I’d worried about that, especially during those first weeks with us living on opposite sides of campus. Worried we’d drift apart like two logs floating down a stream. The more off-kilter I felt, the more I realized I still needed his sunshine in my life. It was really the only sunshine I had, other than my plants.
Work at the greenhouse was steady enough. Spring and summer were the busy months and I worked overtime with Mr. Becker most weekends. Sometimes Mrs. Becker would even pop by and feed us pizza, and that was kinda the highlight of my entire fucking life. Even if she did insist I use napkins, and brought like a gallon of hand sanitizer with her.
I liked the plants the most, but the Beckers were cool too.

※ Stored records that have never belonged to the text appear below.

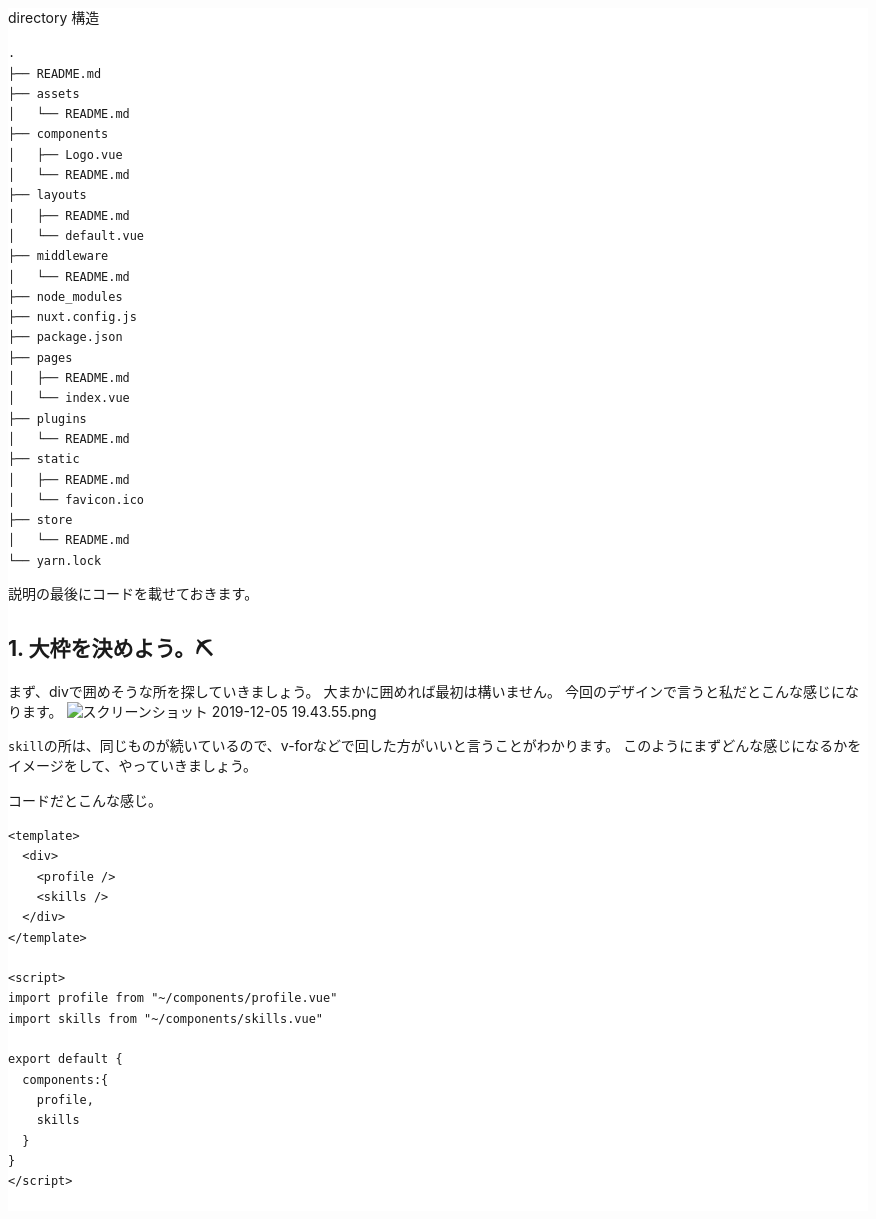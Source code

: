 directory 構造

```bash:title=terminal
.
├── README.md
├── assets
│   └── README.md
├── components
│   ├── Logo.vue
│   └── README.md
├── layouts
│   ├── README.md
│   └── default.vue
├── middleware
│   └── README.md
├── node_modules
├── nuxt.config.js
├── package.json
├── pages
│   ├── README.md
│   └── index.vue
├── plugins
│   └── README.md
├── static
│   ├── README.md
│   └── favicon.ico
├── store
│   └── README.md
└── yarn.lock
```

説明の最後にコードを載せておきます。

## 1. 大枠を決めよう。:pick:
まず、divで囲めそうな所を探していきましょう。
大まかに囲めれば最初は構いません。
今回のデザインで言うと私だとこんな感じになります。
<img  alt="スクリーンショット 2019-12-05 19.43.55.png" src="https://qiita-image-store.s3.ap-northeast-1.amazonaws.com/0/261479/bc8dd3cf-acfa-ee4b-4d69-db759b125164.png">

`skill`の所は、同じものが続いているので、v-forなどで回した方がいいと言うことがわかります。
このようにまずどんな感じになるかをイメージをして、やっていきましょう。

コードだとこんな感じ。

```js:title=index.vue
<template>
  <div>
    <profile />
    <skills />
  </div>
</template>

<script>
import profile from "~/components/profile.vue"
import skills from "~/components/skills.vue"

export default {
  components:{
    profile,
    skills
  }
}
</script>


```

Even though usually things were pretty good between us, even Tommy stressed me out sometimes. As much as his presence soothed me, he always had to throw in these random comments about the guys from the frat. He seemed to think Brett especially was hiding something, which I reassured him, more than once, couldn’t be the case. Brett was a good dude. He hadn’t batted an eye when I’d told him I was an omega. Hadn’t treated me any different, other than to help me with my dad. I’d lived with him for months now and I’d never seen so much as a red flag outside of that thing last winter with Tommy’s number.
It hadn’t taken long for me to forgive that either, since Brett had apologized two weeks later. No one ever said sorry to me, so I’d been a bit blindsided, though appreciative.
Tommy was convinced he was lying, though, and it made it real fucking awkward sometimes. I didn’t know what to do when he got all heated about it, so I just shut down and shut off. Let him talk his fill and tuned him out as I watched The Office reruns on his laptop, both of us cramped on his tiny bed, while I waited for him to stop.
On nights like those I’d head home, crawl beneath my blankets, and when I’d close my eyes, I’d wake up beside Haden.
Sometimes it felt like the twisted up feelings inside me were the reason I searched for him in my dreams. The more I visited him, the easier it became to do so again, my soul sifting through shadow till I caught the string of whatever bond bound us together and followed its path through the dark toward him.